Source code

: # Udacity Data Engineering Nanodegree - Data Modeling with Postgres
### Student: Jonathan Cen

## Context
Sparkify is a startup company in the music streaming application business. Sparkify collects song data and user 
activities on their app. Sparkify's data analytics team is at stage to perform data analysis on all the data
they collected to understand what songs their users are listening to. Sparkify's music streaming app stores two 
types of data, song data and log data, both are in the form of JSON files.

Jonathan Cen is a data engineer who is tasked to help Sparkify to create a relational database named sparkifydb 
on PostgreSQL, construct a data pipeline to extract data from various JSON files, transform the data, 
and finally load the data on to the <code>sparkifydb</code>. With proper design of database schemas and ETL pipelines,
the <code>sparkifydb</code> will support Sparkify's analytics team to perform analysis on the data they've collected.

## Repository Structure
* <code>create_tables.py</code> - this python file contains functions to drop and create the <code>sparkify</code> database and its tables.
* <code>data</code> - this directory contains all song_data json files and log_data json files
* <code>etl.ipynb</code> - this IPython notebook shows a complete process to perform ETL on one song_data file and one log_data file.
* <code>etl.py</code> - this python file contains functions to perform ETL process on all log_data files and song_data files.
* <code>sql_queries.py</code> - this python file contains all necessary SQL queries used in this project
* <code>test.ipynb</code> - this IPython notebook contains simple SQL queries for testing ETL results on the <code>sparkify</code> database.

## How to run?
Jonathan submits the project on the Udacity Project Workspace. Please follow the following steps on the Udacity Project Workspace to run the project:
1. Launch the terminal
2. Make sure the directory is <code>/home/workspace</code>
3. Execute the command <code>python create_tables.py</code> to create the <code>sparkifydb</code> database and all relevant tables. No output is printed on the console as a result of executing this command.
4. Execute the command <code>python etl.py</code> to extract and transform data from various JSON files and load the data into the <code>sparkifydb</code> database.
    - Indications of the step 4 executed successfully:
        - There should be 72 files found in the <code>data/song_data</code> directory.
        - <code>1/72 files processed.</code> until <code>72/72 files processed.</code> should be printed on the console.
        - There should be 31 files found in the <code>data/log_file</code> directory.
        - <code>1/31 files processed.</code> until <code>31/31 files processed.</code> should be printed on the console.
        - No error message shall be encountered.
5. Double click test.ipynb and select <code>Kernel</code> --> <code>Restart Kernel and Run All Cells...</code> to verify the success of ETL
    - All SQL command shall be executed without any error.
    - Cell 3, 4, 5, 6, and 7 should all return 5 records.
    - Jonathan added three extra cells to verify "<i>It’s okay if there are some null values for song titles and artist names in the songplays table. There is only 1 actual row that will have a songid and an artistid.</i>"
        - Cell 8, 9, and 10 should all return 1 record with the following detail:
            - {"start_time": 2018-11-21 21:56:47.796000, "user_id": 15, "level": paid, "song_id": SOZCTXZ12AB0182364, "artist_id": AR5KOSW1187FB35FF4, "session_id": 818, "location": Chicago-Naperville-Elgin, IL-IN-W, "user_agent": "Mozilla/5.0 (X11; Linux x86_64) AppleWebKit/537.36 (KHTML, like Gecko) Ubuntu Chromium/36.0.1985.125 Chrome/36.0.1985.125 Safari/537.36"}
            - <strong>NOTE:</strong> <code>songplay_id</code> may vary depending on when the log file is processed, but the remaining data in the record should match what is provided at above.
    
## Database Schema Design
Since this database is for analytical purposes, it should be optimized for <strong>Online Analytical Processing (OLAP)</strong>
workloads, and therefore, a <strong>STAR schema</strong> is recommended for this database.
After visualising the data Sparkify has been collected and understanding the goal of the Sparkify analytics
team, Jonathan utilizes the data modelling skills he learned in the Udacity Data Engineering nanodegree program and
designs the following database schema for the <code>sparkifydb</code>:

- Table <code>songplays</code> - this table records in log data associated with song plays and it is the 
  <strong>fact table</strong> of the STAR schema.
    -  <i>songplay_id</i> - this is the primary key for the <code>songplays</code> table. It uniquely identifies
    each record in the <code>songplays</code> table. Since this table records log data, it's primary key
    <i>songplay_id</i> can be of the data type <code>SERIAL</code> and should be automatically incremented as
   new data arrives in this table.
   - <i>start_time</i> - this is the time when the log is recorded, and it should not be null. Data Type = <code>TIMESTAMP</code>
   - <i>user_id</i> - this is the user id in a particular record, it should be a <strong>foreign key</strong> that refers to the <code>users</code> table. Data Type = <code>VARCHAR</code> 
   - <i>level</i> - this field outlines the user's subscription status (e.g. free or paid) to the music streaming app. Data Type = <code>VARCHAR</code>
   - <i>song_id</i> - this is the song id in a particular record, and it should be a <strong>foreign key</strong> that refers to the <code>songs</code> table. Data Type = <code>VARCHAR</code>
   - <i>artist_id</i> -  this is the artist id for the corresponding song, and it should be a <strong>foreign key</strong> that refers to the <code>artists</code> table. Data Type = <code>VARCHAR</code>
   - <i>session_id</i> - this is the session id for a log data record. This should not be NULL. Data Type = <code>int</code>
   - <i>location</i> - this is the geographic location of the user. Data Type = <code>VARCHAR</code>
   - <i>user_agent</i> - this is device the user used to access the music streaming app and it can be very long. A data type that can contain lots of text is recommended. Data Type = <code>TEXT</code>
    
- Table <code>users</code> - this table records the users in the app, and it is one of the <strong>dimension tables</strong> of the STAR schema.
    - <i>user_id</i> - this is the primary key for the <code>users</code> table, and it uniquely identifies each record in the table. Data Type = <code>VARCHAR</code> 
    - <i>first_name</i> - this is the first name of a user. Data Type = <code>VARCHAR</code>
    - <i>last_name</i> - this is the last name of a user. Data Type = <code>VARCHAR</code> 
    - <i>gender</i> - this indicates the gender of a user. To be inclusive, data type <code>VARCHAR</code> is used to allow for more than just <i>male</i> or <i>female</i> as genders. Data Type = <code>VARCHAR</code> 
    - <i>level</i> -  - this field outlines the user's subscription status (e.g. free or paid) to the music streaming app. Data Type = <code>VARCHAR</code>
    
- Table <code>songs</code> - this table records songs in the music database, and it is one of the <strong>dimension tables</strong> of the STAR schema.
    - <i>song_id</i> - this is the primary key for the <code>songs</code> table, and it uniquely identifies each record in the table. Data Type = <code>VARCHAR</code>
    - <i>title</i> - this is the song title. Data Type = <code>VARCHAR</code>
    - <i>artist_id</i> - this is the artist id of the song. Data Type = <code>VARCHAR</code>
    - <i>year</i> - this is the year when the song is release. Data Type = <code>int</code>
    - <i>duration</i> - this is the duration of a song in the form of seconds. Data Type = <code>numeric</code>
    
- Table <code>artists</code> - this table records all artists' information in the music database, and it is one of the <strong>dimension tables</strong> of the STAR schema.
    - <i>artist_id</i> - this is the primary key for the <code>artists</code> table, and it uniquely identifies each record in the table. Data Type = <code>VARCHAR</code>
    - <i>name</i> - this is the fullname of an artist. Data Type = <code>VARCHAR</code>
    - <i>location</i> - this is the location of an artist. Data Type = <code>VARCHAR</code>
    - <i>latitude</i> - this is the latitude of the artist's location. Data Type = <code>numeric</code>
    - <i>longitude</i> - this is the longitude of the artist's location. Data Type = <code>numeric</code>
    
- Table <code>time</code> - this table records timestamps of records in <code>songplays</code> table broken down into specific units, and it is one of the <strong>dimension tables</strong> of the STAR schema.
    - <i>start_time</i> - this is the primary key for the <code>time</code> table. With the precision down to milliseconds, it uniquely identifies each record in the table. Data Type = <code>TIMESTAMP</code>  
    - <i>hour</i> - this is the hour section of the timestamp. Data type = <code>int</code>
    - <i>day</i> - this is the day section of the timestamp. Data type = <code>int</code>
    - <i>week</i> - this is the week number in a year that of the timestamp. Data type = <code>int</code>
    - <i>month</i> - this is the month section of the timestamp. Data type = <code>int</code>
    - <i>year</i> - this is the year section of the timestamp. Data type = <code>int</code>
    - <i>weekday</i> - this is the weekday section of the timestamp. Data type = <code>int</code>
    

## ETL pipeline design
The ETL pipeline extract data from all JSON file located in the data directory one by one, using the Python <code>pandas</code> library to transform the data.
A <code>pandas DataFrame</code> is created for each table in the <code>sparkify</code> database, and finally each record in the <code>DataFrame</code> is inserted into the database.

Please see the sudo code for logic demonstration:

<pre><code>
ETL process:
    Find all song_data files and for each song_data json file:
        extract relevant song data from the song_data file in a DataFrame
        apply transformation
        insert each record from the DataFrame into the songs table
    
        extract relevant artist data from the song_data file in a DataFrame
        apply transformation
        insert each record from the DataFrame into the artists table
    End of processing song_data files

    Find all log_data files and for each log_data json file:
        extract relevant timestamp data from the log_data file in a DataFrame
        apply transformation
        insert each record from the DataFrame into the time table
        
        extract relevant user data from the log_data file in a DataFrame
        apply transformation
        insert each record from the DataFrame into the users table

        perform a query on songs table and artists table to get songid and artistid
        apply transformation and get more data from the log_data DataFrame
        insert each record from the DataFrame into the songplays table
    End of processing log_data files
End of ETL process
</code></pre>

┄┄┄┄┄┄┄┄┄┄

» **Task item**:
The lines from the top of the data above down to the line containing "activities on their" are to be copied exactly; no other line should appear.

» **Response below**:
Source code

: # Udacity Data Engineering Nanodegree - Data Modeling with Postgres
### Student: Jonathan Cen

## Context
Sparkify is a startup company in the music streaming application business. Sparkify collects song data and user 
activities on their app. Sparkify's data analytics team is at stage to perform data analysis on all the data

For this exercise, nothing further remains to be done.